Data
──────────
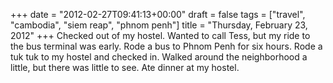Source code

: +++
date = "2012-02-27T09:41:13+00:00"
draft = false
tags = ["travel", "cambodia", "siem reap", "phnom penh"]
title = "Thursday, February 23, 2012"
+++
Checked out of my hostel. Wanted to call Tess, but my ride to the bus terminal was early. Rode a bus to Phnom Penh for six hours. Rode a tuk tuk to my hostel and checked in. Walked around the neighborhood a little, but there was little to see. Ate dinner at my hostel.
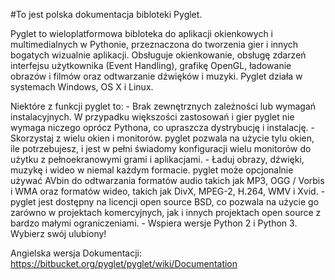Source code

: #To jest polska dokumentacja bibloteki Pyglet.

Pyglet to wieloplatformowa bibloteka do aplikacji okienkowych i multimedialnych w Pythonie, przeznaczona do tworzenia gier i innych bogatych wizualnie aplikacji.
Obsługuje okienkowanie, obsługę zdarzeń interfejsu użytkownika (Event Handling), grafikę OpenGL, ładowanie obrazów i filmów oraz odtwarzanie dźwięków i muzyki. Pyglet działa w systemach Windows, OS X i Linux.




Niektóre z funkcji pyglet to:
	- Brak zewnętrznych zależności lub wymagań instalacyjnych. W przypadku większości zastosowań i gier pyglet nie wymaga niczego oprócz Pythona, co upraszcza dystrybucję i instalację.
	- Skorzystaj z wielu okien i monitorów. pyglet pozwala na użycie tylu okien, ile potrzebujesz, i jest w pełni świadomy konfiguracji wielu monitorów do użytku z pełnoekranowymi grami i aplikacjami.
	- Ładuj obrazy, dźwięki, muzykę i wideo w niemal każdym formacie. pyglet może opcjonalnie używać AVbin do odtwarzania formatów audio takich jak MP3, OGG / Vorbis i WMA oraz formatów wideo, takich jak DivX, MPEG-2, H.264, WMV i Xvid.
	- pyglet jest dostępny na licencji open source BSD, co pozwala na użycie go zarówno w projektach komercyjnych, jak i innych projektach open source z bardzo małymi ograniczeniami.
	- Wspiera wersje Python 2 i Python 3. Wybierz swój ulubiony!

Angielska wersja Dokumentacji: https://bitbucket.org/pyglet/pyglet/wiki/Documentation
──────────
Work request
Every line of the data should be transcribed exactly. Omit the images.

Completed task
Source code

: +++
date = "2012-02-27T09:41:13+00:00"
draft = false
tags = ["travel", "cambodia", "siem reap", "phnom penh"]
title = "Thursday, February 23, 2012"
+++
Checked out of my hostel. Wanted to call Tess, but my ride to the bus terminal was early. Rode a bus to Phnom Penh for six hours. Rode a tuk tuk to my hostel and checked in. Walked around the neighborhood a little, but there was little to see. Ate dinner at my hostel.
Source code

: #To jest polska dokumentacja bibloteki Pyglet.

Pyglet to wieloplatformowa bibloteka do aplikacji okienkowych i multimedialnych w Pythonie, przeznaczona do tworzenia gier i innych bogatych wizualnie aplikacji.
Obsługuje okienkowanie, obsługę zdarzeń interfejsu użytkownika (Event Handling), grafikę OpenGL, ładowanie obrazów i filmów oraz odtwarzanie dźwięków i muzyki. Pyglet działa w systemach Windows, OS X i Linux.




Niektóre z funkcji pyglet to:
	- Brak zewnętrznych zależności lub wymagań instalacyjnych. W przypadku większości zastosowań i gier pyglet nie wymaga niczego oprócz Pythona, co upraszcza dystrybucję i instalację.
	- Skorzystaj z wielu okien i monitorów. pyglet pozwala na użycie tylu okien, ile potrzebujesz, i jest w pełni świadomy konfiguracji wielu monitorów do użytku z pełnoekranowymi grami i aplikacjami.
	- Ładuj obrazy, dźwięki, muzykę i wideo w niemal każdym formacie. pyglet może opcjonalnie używać AVbin do odtwarzania formatów audio takich jak MP3, OGG / Vorbis i WMA oraz formatów wideo, takich jak DivX, MPEG-2, H.264, WMV i Xvid.
	- pyglet jest dostępny na licencji open source BSD, co pozwala na użycie go zarówno w projektach komercyjnych, jak i innych projektach open source z bardzo małymi ograniczeniami.
	- Wspiera wersje Python 2 i Python 3. Wybierz swój ulubiony!

Angielska wersja Dokumentacji: https://bitbucket.org/pyglet/pyglet/wiki/Documentation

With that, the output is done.